Dava konusu ürünler ile ilgili yerinde inceleme esnasında yapılan tespitler; …… no’lu iki siparişin üretildikten sonra pat üzerindeki düğmelerinin kimyasal testten kalması üzerine- ürünlerin pat kısmında kullanılan düğmelerin değişimi için fasona gönderildiği, önceki kimyasal testten kalan düğmelerin yerlerinden söktürüldüğü ve yeni temin edilen düğmelerin diktirildiği yeniden ütü paket işlemlerinden geçirildiği ve bu iki siparişin sonuç olarak bu ürünleri alım yapan ….. firmasına teslim edilmiş olduğu, …… Test raporuna göre; bu ürünlere alt test raporu içeriğinde karşılaştırmalı yapılan incelemede, gizli ayıba konu ve bu doğrultuda reklamasyona konu olabilecek hususların tespit edildiği, ……. (Orange-turuncu renk] no’ lu siparişin ise üretildikten sonra pat üzerindeki düğmelerinin kimyasal testten kalması üzerine, ürünlerin pat kısmında kullanılan düğmelerin değişimi için fasona gönderildiği, önceki kimyasal testten kalan düğmelerin yerlerinden söktürüldüğü ve yeni temin edilen düğmelerin diktirildiği yeniden ütü paket işlemlerinden geçirildiği ancak sürenin müşterinin satış için belirlediği süreyi geçmesi nedeniyle bu renkteki siparişin …… firması tarafından red edildiği ve ürünlerin davacı firmada bulunduğu tespit edilmiştir.

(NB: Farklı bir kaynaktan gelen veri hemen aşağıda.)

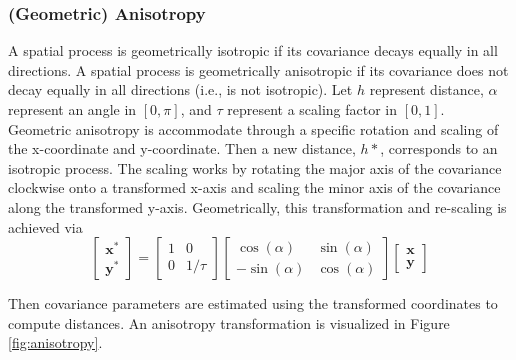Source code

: \documentclass{article}
\begin{document}
\hypertarget{geometric-anisotropy}{%
\subsubsection{(Geometric) Anisotropy}\label{geometric-anisotropy}}

A spatial process is geometrically isotropic if its covariance decays
equally in all directions. A spatial process is geometrically
anisotropic if its covariance does not decay equally in all directions
(i.e., is not isotropic). Let \(h\) represent distance, \(\alpha\)
represent an angle in \([0, \pi]\), and \(\tau\) represent a scaling
factor in \([0, 1]\). Geometric anisotropy is accommodate through a
specific rotation and scaling of the x-coordinate and y-coordinate. Then
a new distance, \(h*\), corresponds to an isotropic process. The scaling
works by rotating the major axis of the covariance clockwise onto a
transformed x-axis and scaling the minor axis of the covariance along
the transformed y-axis. Geometrically, this transformation and
re-scaling is achieved via \begin{equation}
  \begin{bmatrix}
    \mathbf{x}^* \\
    \mathbf{y}^*
  \end{bmatrix} = 
  \begin{bmatrix}
    1 & 0 \\
    0 & 1 / \tau
  \end{bmatrix}
  \begin{bmatrix}
    \cos(\alpha) & \sin(\alpha) \\
    -\sin(\alpha) & \cos(\alpha)
  \end{bmatrix}  
  \begin{bmatrix}
    \mathbf{x} \\
    \mathbf{y}
  \end{bmatrix}
\end{equation}

Then covariance parameters are estimated using the transformed
coordinates to compute distances. An anisotropy transformation is
visualized in Figure\(~\)\ref{fig:anisotropy}.
\end{document}
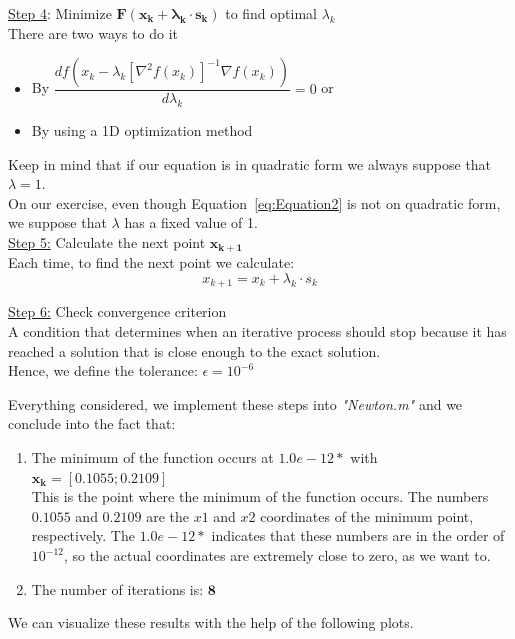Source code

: \underline{Step 4}: Minimize $\mathbf{F(x_{k} + \lambda_{k} \cdot s_{k})}$ to find optimal $\lambda_{k}$\\
There are two ways to do it
\begin{itemize}
	\item By $\dfrac{d f(x_k - \lambda_k [\nabla^2 f(x_k)]^{-1} \nabla f(x_k))}{d \lambda_k} = 0$ or
	\item By using a 1D optimization method
\end{itemize}
Keep in mind that if our equation is in quadratic form we always suppose that $\lambda = 1$.\\
On our exercise, even though Equation~\ref{eq:Equation2} is not on quadratic form, we suppose that $\lambda$ has a fixed value of 1.\\

\underline{Step 5:} Calculate the next point $\mathbf{x_{k+1}}$\\
Each time, to find the next point we calculate:
\begin{equation}
	x_{k+1} = x_{k} + \lambda_{k} \cdot s_{k}
\end{equation}

\underline{Step 6:} Check convergence criterion\\
A condition that determines when an iterative process should stop because it has reached a solution that is close enough to the exact solution. \\
Hence, we define the tolerance: $\epsilon = 10^{-6}$
\vspace{2mm}

Everything considered, we implement these steps into \textit{"Newton.m"} and we conclude into the fact that:\\
\begin{enumerate}
	\item The minimum of the function occurs at $1.0e-12*$ with $\mathbf{x_{k} = [0.1055; 0.2109]}$\\
	This is the point where the minimum of the function occurs. The numbers $0.1055$ and $0.2109$ are the $x1$ and $x2$ coordinates of the minimum point, respectively. The $1.0e-12*$ indicates that these numbers are in the order of $10^{-12}$, so the actual coordinates are extremely close to zero, as we want to.
	\item The number of iterations is: $\mathbf{8}$
\end{enumerate}

We can visualize these results with the help of the following plots.

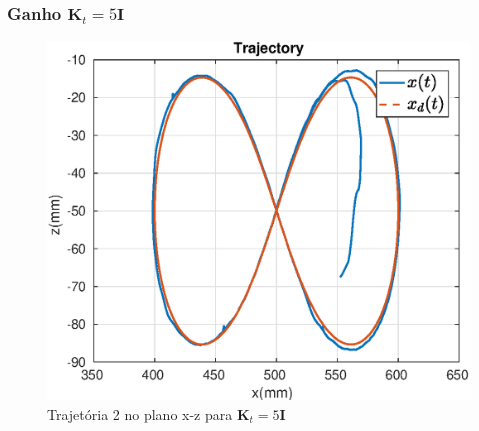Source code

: \subsubsection{Ganho $\bm{K}_t = 5\bm{I}$}

\begin{figure}[H]
\centering
  \includegraphics[width=0.5\linewidth]{./img/traj_2_k5/traj.eps}
  \caption{Trajetória 2 no plano x-z para $\bm{K}_t = 5\bm{I}$}
  \label{fig:sub1}
\end{figure}%

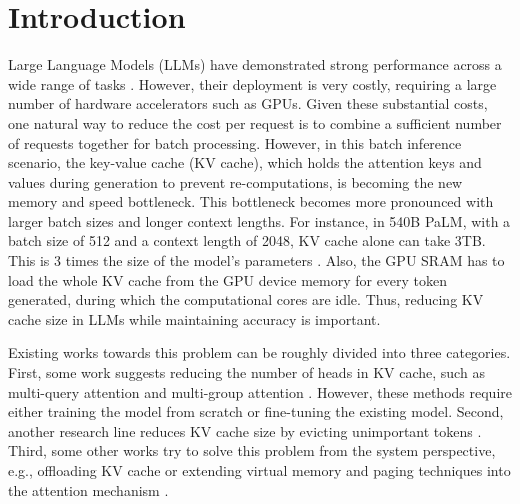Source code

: \section{Introduction}

Large Language Models (LLMs) have demonstrated strong performance across a wide range of tasks \citep{gpt3,taylor2022galactica,yuan2023large,chuang2024understanding}.
However, their deployment is very costly, requiring a large number of hardware accelerators such as GPUs.
Given these substantial costs, one natural way to reduce the cost per request is to combine a sufficient number of requests together for batch processing.
However, in this batch inference scenario, the key-value cache (KV cache), which holds the attention keys and values during generation to prevent re-computations, is becoming the new memory and speed bottleneck.
This bottleneck becomes more pronounced with larger batch sizes and longer context lengths. For instance, in 540B PaLM, with a batch size of 512 and a context length of 2048, KV cache alone can take 3TB. This is 3 times the size of the model's parameters \citep{pope2023efficiently}.
Also, the GPU SRAM has to load the whole KV cache from the GPU device memory for every token generated, during which the computational cores are idle.
Thus, reducing KV cache size in LLMs while maintaining accuracy is important.


Existing works towards this problem can be roughly divided
into three categories.
First, some work suggests reducing the number of heads in KV cache, such as multi-query attention \citep{mqa} and multi-group attention \citep{gqa}.
However, these methods require either training the model from scratch or fine-tuning the existing model.
Second, another research line reduces KV cache size by evicting unimportant tokens \citep{h2o}.
Third, some other works try to solve this problem from the system perspective, e.g., offloading KV cache \citep{flexgen} or extending virtual memory and paging techniques into the attention mechanism \citep{vllm}.

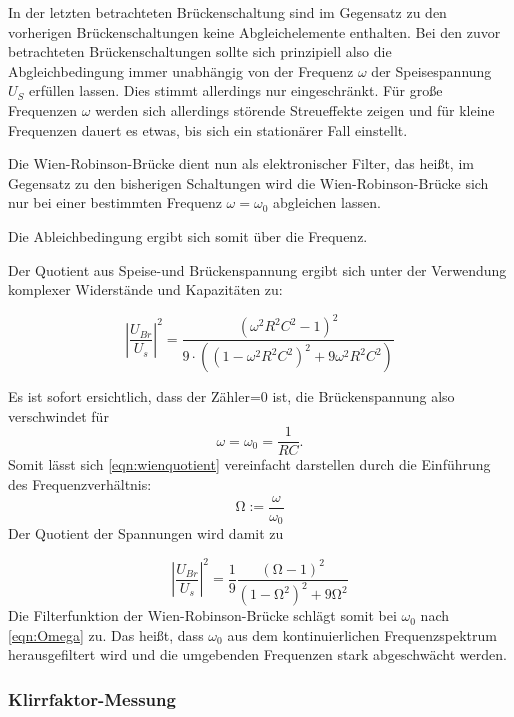 In der letzten betrachteten Brückenschaltung sind im Gegensatz zu den vorherigen Brückenschaltungen keine Abgleichelemente enthalten.
Bei den zuvor betrachteten Brückenschaltungen sollte sich prinzipiell also die Abgleichbedingung immer unabhängig von der Frequenz $\omega$ der Speisespannung $U_S$ erfüllen lassen. Dies stimmt allerdings nur eingeschränkt. Für große Frequenzen $\omega$ werden sich allerdings störende Streueffekte zeigen und für kleine Frequenzen dauert es etwas, bis sich ein stationärer Fall einstellt.

Die Wien-Robinson-Brücke dient nun als elektronischer Filter, das heißt, im Gegensatz zu den bisherigen Schaltungen wird die Wien-Robinson-Brücke sich nur bei einer bestimmten Frequenz $\omega=\omega_0$ abgleichen lassen.

Die Ableichbedingung ergibt sich somit über die Frequenz.

Der Quotient aus Speise-und Brückenspannung ergibt sich unter der Verwendung komplexer Widerstände und Kapazitäten zu:

\begin{equation}
\label{eqn:wienquotient}
\left|\frac{U_{Br}}{U_s}\right|^2= \frac{(\omega^2R^2C^2-1)^2}{9 \cdot ((1-\omega^2R^2C^2)^2+9\omega^2R^2C^2)}
\end{equation}

Es ist sofort ersichtlich, dass der Zähler=0 ist, die Brückenspannung also verschwindet für
\begin{equation}
  \label{eqn:Omega}
\omega=\omega_0=\frac{1}{RC} .
\end{equation}
Somit lässt sich \eqref{eqn:wienquotient} vereinfacht darstellen durch die Einführung des Frequenzverhältnis:
\begin{equation}
\si{\ohm}:=\frac{\omega}{\omega_0}
\end{equation}
Der Quotient der Spannungen wird damit zu

\begin{equation}
\label{eqn:wienquotienteinfach}
\left|\frac{U_{Br}}{U_s}\right|^2= \frac{1}{9}\frac{(\si{\ohm}-1)^2}{(1-\si{\ohm}^2)^2+9\si{\ohm}^2}
\end{equation}
Die Filterfunktion der Wien-Robinson-Brücke schlägt somit bei $\omega_0$ nach \eqref{eqn:Omega} zu. Das heißt, dass $\omega_0$ aus dem kontinuierlichen Frequenzspektrum herausgefiltert wird und die umgebenden Frequenzen stark abgeschwächt werden.
\subsubsection{Klirrfaktor-Messung}


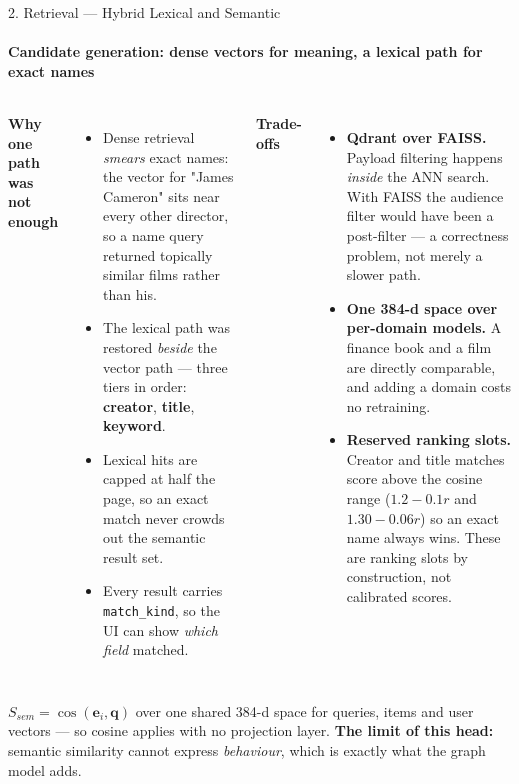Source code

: \documentclass[aspectratio=169, 11pt]{beamer}
\newcommand{\eqs}{%
  \setlength{\abovedisplayskip}{3pt}%
  \setlength{\belowdisplayskip}{3pt}%
  \setlength{\abovedisplayshortskip}{2pt}%
  \setlength{\belowdisplayshortskip}{2pt}}
\newcommand{\blk}[1]{{\scriptsize\eqs\textbf{#1}}\par\vspace{0.9mm}}
\begin{document}
\begin{frame}[shrink]{2. Retrieval --- Hybrid Lexical and Semantic}
\framesubtitle{Candidate generation: dense vectors for meaning, a lexical path for exact names}
\vspace{2mm}
\begin{columns}[T]
\blk{Why one path was not enough}
\begin{itemize}\scriptsize\setlength{\itemsep}{4pt}
  \item Dense retrieval \emph{smears} exact names: the vector for "James Cameron" sits near every
        other director, so a name query returned topically similar films rather than his.
  \item The lexical path was restored \emph{beside} the vector path --- three tiers in order:
        \textbf{creator}, \textbf{title}, \textbf{keyword}.
  \item Lexical hits are capped at half the page, so an exact match never crowds out the semantic
        result set.
  \item Every result carries \texttt{match\_kind}, so the UI can show
        \emph{which field} matched.
\end{itemize}

\blk{Trade-offs}
\begin{itemize}\scriptsize\setlength{\itemsep}{4pt}
  \item \textbf{Qdrant over FAISS.} Payload filtering happens \emph{inside} the ANN search. With
        FAISS the audience filter would have been a post-filter --- a correctness problem, not
        merely a slower path.
  \item \textbf{One 384-d space over per-domain models.} A finance book and a film are directly
        comparable, and adding a domain costs no retraining.
  \item \textbf{Reserved ranking slots.} Creator and title matches score above the cosine range
        ($1.2-0.1r$ and $1.30-0.06r$) so an exact name always wins. These are ranking slots by
        construction, not calibrated scores.
\end{itemize}
\end{columns}
\vfill
{\footnotesize $S_{\mathit{sem}} = \cos(\mathbf{e}_i, \mathbf{q})$ over one shared 384-d space for
queries, items and user vectors --- so cosine applies with no projection layer. \textbf{The limit of
this head:} semantic similarity cannot express \emph{behaviour}, which is exactly what the graph
model adds.}
\vfill
\end{frame}
\end{document}
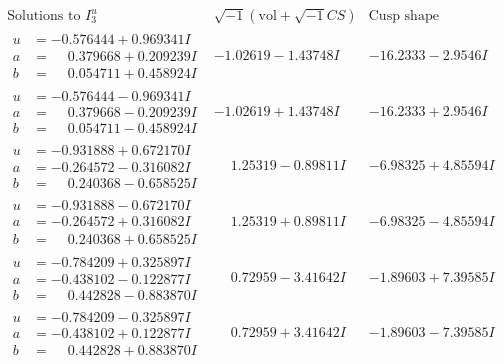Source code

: \documentclass[1p]{elsarticle_modified}
\theoremstyle{definition}
\newcommand{\I}{\sqrt{-1}}
\begin{document}
$$\begin{array}{c|c|c}  
\text{Solutions to }I^u_{3}& \I (\text{vol} + \sqrt{-1}CS) & \text{Cusp shape}\\
 \hline 
\begin{aligned}
u &= -0.576444 + 0.969341 I \\
a &= \phantom{-}0.379668 + 0.209239 I \\
b &= \phantom{-}0.054711 + 0.458924 I\end{aligned}
 & -1.02619 - 1.43748 I & -16.2333 - 2.9546 I \\ \hline\begin{aligned}
u &= -0.576444 - 0.969341 I \\
a &= \phantom{-}0.379668 - 0.209239 I \\
b &= \phantom{-}0.054711 - 0.458924 I\end{aligned}
 & -1.02619 + 1.43748 I & -16.2333 + 2.9546 I \\ \hline\begin{aligned}
u &= -0.931888 + 0.672170 I \\
a &= -0.264572 - 0.316082 I \\
b &= \phantom{-}0.240368 - 0.658525 I\end{aligned}
 & \phantom{-}1.25319 - 0.89811 I & -6.98325 + 4.85594 I \\ \hline\begin{aligned}
u &= -0.931888 - 0.672170 I \\
a &= -0.264572 + 0.316082 I \\
b &= \phantom{-}0.240368 + 0.658525 I\end{aligned}
 & \phantom{-}1.25319 + 0.89811 I & -6.98325 - 4.85594 I \\ \hline\begin{aligned}
u &= -0.784209 + 0.325897 I \\
a &= -0.438102 - 0.122877 I \\
b &= \phantom{-}0.442828 - 0.883870 I\end{aligned}
 & \phantom{-}0.72959 - 3.41642 I & -1.89603 + 7.39585 I \\ \hline\begin{aligned}
u &= -0.784209 - 0.325897 I \\
a &= -0.438102 + 0.122877 I \\
b &= \phantom{-}0.442828 + 0.883870 I\end{aligned}
 & \phantom{-}0.72959 + 3.41642 I & -1.89603 - 7.39585 I \\ \hline\begin{aligned}

\end{aligned}
\end{array}$$
\end{document}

Tekstil Mühendisi bilirkişi tarafından, davacı iddialarına konu teşkil eden ayıplı ticari emtiaların incelenmesi ve tarafların ticari defter kayıtları içeriğinde yapılan incelemelerin dava dosyası içeriği, bilgi ve belgeler ile karşılaştırmak incelenmesi sonucunda; taraf defter kayıtlarının birbirini doğruladığı. 6102 sayılı TTK 64/3 ve HMK 222 madde hükümleri gereği sahibi lehine delil niteliğine haiz olduğu görülmüştür. Ayıplı ürünlerle ilgili, düğme söküımü ve yeni düğmelerin tekrar dikimi, ütü ve paket, ürünlerin kolilenmesi için yapılan 2. işlemlerin ödemelerinin hesaplamalarının davacı tarafından el yazısı île aşağıdaki şekilde yapıldığı, fason olarak yaptırılan bu işlemlerin irsaliyeli faturalarının mevcut olduğu. kesilen faturalarda yer alan işlem ücretlerinin ilk kez yapılan işlem tutarları olarak pivasa değerlerine uygun olduğu tespit edilmiş olup, dava konusu 80.886.18-TL’lik reklamasyon fatura bedelinin toplamı itibariyle gizli ayıplı ürünleri temsil niteliğine haiz olduğu değerlendirilmiş olmakla birlikte, ayıp konusu ürünlerin yeniden düğme dikilmesi sonrasında uygulanan ütü paket işlemlerinin piyasa koşullarında fiyatlandırmasında aynı işleminin 2.kez yapılmış olması nedeni ile %50 indirimli yapılabileceği, bu nedenle bilirkişilerce ütü paket fıyatı toplamı olan 61.742,52-TL’nin %50sinin tenzili ile ütü paket tutarı olarak 30.871,26-TL hesaplanması gerektiği, bunun sonucunda davacı şirketin 50.014,92-TL alacaklı olduğu tespit edilmiştir.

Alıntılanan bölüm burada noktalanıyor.